_Assignment_
Nothing in the records should differ when they are repeated. Restate them word for word.

◇ ◇ ◇

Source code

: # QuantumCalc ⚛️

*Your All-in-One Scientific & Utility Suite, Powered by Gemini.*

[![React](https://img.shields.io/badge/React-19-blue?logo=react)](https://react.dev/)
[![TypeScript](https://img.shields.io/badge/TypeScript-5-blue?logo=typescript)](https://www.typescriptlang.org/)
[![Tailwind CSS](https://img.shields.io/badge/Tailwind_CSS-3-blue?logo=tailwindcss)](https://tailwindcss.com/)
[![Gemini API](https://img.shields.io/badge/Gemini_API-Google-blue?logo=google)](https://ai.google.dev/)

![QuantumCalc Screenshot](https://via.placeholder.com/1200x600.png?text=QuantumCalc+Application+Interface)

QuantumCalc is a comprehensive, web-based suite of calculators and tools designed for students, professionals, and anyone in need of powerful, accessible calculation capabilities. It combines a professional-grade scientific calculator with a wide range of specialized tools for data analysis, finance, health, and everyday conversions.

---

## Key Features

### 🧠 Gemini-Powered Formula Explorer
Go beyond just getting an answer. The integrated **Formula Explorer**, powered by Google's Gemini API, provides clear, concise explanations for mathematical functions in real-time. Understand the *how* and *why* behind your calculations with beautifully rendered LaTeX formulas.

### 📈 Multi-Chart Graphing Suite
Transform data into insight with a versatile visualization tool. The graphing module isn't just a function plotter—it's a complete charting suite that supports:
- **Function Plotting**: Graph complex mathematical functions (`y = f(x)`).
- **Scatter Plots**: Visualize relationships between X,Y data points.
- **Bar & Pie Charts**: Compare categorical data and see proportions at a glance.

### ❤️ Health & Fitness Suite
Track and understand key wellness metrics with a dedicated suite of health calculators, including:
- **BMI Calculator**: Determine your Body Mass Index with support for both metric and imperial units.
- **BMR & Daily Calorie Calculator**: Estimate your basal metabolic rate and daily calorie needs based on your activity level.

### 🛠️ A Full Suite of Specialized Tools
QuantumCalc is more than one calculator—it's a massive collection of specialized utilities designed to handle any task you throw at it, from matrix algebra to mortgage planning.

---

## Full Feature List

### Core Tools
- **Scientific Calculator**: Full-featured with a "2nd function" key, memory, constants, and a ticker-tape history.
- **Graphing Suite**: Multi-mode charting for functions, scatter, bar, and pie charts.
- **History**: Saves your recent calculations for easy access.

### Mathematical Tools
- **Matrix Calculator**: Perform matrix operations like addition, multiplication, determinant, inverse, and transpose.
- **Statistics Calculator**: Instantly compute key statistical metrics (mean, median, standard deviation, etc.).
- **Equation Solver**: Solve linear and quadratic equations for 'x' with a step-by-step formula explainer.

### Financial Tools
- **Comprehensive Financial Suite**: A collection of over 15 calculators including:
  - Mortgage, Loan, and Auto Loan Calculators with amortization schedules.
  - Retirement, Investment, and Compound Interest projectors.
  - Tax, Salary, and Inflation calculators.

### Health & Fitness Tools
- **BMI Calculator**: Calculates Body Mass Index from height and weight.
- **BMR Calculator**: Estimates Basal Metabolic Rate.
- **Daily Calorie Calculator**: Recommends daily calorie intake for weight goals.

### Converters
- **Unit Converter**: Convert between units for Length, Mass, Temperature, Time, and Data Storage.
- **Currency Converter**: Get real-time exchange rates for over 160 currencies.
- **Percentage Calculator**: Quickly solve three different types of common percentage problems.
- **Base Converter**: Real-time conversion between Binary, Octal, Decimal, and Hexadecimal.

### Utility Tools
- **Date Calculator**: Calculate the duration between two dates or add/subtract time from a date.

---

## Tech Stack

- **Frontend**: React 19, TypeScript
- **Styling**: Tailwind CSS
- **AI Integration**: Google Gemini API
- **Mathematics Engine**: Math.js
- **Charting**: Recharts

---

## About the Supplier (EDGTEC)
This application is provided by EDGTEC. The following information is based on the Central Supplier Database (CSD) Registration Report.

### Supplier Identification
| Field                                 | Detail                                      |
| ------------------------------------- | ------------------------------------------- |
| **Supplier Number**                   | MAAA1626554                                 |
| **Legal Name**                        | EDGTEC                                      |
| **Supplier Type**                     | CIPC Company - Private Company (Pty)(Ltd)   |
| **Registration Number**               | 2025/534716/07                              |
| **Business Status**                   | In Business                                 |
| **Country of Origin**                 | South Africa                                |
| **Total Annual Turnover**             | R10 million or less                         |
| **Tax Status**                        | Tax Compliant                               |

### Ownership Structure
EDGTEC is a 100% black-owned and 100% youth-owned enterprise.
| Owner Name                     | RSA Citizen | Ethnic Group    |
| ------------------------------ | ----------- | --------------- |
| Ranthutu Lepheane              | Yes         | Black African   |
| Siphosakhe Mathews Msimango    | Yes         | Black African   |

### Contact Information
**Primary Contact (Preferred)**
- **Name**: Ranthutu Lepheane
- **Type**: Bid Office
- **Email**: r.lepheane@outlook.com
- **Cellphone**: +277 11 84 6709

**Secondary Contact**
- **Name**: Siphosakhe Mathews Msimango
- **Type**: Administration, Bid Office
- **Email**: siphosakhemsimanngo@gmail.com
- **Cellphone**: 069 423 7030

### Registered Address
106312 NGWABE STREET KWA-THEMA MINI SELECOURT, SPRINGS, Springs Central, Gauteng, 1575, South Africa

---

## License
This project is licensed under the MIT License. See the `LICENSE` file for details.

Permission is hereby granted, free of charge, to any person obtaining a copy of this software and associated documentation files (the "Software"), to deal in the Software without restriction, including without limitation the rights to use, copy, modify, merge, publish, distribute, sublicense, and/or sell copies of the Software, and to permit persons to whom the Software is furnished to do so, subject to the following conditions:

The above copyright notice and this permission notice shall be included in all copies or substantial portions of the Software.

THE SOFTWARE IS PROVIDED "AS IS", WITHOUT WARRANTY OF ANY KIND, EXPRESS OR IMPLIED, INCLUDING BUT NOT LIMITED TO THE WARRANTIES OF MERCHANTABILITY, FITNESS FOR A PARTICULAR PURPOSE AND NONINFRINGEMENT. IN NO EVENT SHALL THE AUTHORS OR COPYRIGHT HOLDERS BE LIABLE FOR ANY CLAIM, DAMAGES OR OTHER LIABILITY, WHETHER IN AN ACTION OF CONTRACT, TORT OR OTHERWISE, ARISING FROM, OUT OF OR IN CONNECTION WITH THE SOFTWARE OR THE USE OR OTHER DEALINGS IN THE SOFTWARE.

◇ ◇ ◇

_Solved exercise_
Source code

: # QuantumCalc ⚛️

*Your All-in-One Scientific & Utility Suite, Powered by Gemini.*

[![React](https://img.shields.io/badge/React-19-blue?logo=react)](https://react.dev/)
[![TypeScript](https://img.shields.io/badge/TypeScript-5-blue?logo=typescript)](https://www.typescriptlang.org/)
[![Tailwind CSS](https://img.shields.io/badge/Tailwind_CSS-3-blue?logo=tailwindcss)](https://tailwindcss.com/)
[![Gemini API](https://img.shields.io/badge/Gemini_API-Google-blue?logo=google)](https://ai.google.dev/)

![QuantumCalc Screenshot](https://via.placeholder.com/1200x600.png?text=QuantumCalc+Application+Interface)

QuantumCalc is a comprehensive, web-based suite of calculators and tools designed for students, professionals, and anyone in need of powerful, accessible calculation capabilities. It combines a professional-grade scientific calculator with a wide range of specialized tools for data analysis, finance, health, and everyday conversions.

---

## Key Features

### 🧠 Gemini-Powered Formula Explorer
Go beyond just getting an answer. The integrated **Formula Explorer**, powered by Google's Gemini API, provides clear, concise explanations for mathematical functions in real-time. Understand the *how* and *why* behind your calculations with beautifully rendered LaTeX formulas.

### 📈 Multi-Chart Graphing Suite
Transform data into insight with a versatile visualization tool. The graphing module isn't just a function plotter—it's a complete charting suite that supports:
- **Function Plotting**: Graph complex mathematical functions (`y = f(x)`).
- **Scatter Plots**: Visualize relationships between X,Y data points.
- **Bar & Pie Charts**: Compare categorical data and see proportions at a glance.

### ❤️ Health & Fitness Suite
Track and understand key wellness metrics with a dedicated suite of health calculators, including:
- **BMI Calculator**: Determine your Body Mass Index with support for both metric and imperial units.
- **BMR & Daily Calorie Calculator**: Estimate your basal metabolic rate and daily calorie needs based on your activity level.

### 🛠️ A Full Suite of Specialized Tools
QuantumCalc is more than one calculator—it's a massive collection of specialized utilities designed to handle any task you throw at it, from matrix algebra to mortgage planning.

---

## Full Feature List

### Core Tools
- **Scientific Calculator**: Full-featured with a "2nd function" key, memory, constants, and a ticker-tape history.
- **Graphing Suite**: Multi-mode charting for functions, scatter, bar, and pie charts.
- **History**: Saves your recent calculations for easy access.

### Mathematical Tools
- **Matrix Calculator**: Perform matrix operations like addition, multiplication, determinant, inverse, and transpose.
- **Statistics Calculator**: Instantly compute key statistical metrics (mean, median, standard deviation, etc.).
- **Equation Solver**: Solve linear and quadratic equations for 'x' with a step-by-step formula explainer.

### Financial Tools
- **Comprehensive Financial Suite**: A collection of over 15 calculators including:
  - Mortgage, Loan, and Auto Loan Calculators with amortization schedules.
  - Retirement, Investment, and Compound Interest projectors.
  - Tax, Salary, and Inflation calculators.

### Health & Fitness Tools
- **BMI Calculator**: Calculates Body Mass Index from height and weight.
- **BMR Calculator**: Estimates Basal Metabolic Rate.
- **Daily Calorie Calculator**: Recommends daily calorie intake for weight goals.

### Converters
- **Unit Converter**: Convert between units for Length, Mass, Temperature, Time, and Data Storage.
- **Currency Converter**: Get real-time exchange rates for over 160 currencies.
- **Percentage Calculator**: Quickly solve three different types of common percentage problems.
- **Base Converter**: Real-time conversion between Binary, Octal, Decimal, and Hexadecimal.

### Utility Tools
- **Date Calculator**: Calculate the duration between two dates or add/subtract time from a date.

---

## Tech Stack

- **Frontend**: React 19, TypeScript
- **Styling**: Tailwind CSS
- **AI Integration**: Google Gemini API
- **Mathematics Engine**: Math.js
- **Charting**: Recharts

---

## About the Supplier (EDGTEC)
This application is provided by EDGTEC. The following information is based on the Central Supplier Database (CSD) Registration Report.

### Supplier Identification
| Field                                 | Detail                                      |
| ------------------------------------- | ------------------------------------------- |
| **Supplier Number**                   | MAAA1626554                                 |
| **Legal Name**                        | EDGTEC                                      |
| **Supplier Type**                     | CIPC Company - Private Company (Pty)(Ltd)   |
| **Registration Number**               | 2025/534716/07                              |
| **Business Status**                   | In Business                                 |
| **Country of Origin**                 | South Africa                                |
| **Total Annual Turnover**             | R10 million or less                         |
| **Tax Status**                        | Tax Compliant                               |

### Ownership Structure
EDGTEC is a 100% black-owned and 100% youth-owned enterprise.
| Owner Name                     | RSA Citizen | Ethnic Group    |
| ------------------------------ | ----------- | --------------- |
| Ranthutu Lepheane              | Yes         | Black African   |
| Siphosakhe Mathews Msimango    | Yes         | Black African   |

### Contact Information
**Primary Contact (Preferred)**
- **Name**: Ranthutu Lepheane
- **Type**: Bid Office
- **Email**: r.lepheane@outlook.com
- **Cellphone**: +277 11 84 6709

**Secondary Contact**
- **Name**: Siphosakhe Mathews Msimango
- **Type**: Administration, Bid Office
- **Email**: siphosakhemsimanngo@gmail.com
- **Cellphone**: 069 423 7030

### Registered Address
106312 NGWABE STREET KWA-THEMA MINI SELECOURT, SPRINGS, Springs Central, Gauteng, 1575, South Africa

---

## License
This project is licensed under the MIT License. See the `LICENSE` file for details.

Permission is hereby granted, free of charge, to any person obtaining a copy of this software and associated documentation files (the "Software"), to deal in the Software without restriction, including without limitation the rights to use, copy, modify, merge, publish, distribute, sublicense, and/or sell copies of the Software, and to permit persons to whom the Software is furnished to do so, subject to the following conditions:

The above copyright notice and this permission notice shall be included in all copies or substantial portions of the Software.

THE SOFTWARE IS PROVIDED "AS IS", WITHOUT WARRANTY OF ANY KIND, EXPRESS OR IMPLIED, INCLUDING BUT NOT LIMITED TO THE WARRANTIES OF MERCHANTABILITY, FITNESS FOR A PARTICULAR PURPOSE AND NONINFRINGEMENT. IN NO EVENT SHALL THE AUTHORS OR COPYRIGHT HOLDERS BE LIABLE FOR ANY CLAIM, DAMAGES OR OTHER LIABILITY, WHETHER IN AN ACTION OF CONTRACT, TORT OR OTHERWISE, ARISING FROM, OUT OF OR IN CONNECTION WITH THE SOFTWARE OR THE USE OR OTHER DEALINGS IN THE SOFTWARE.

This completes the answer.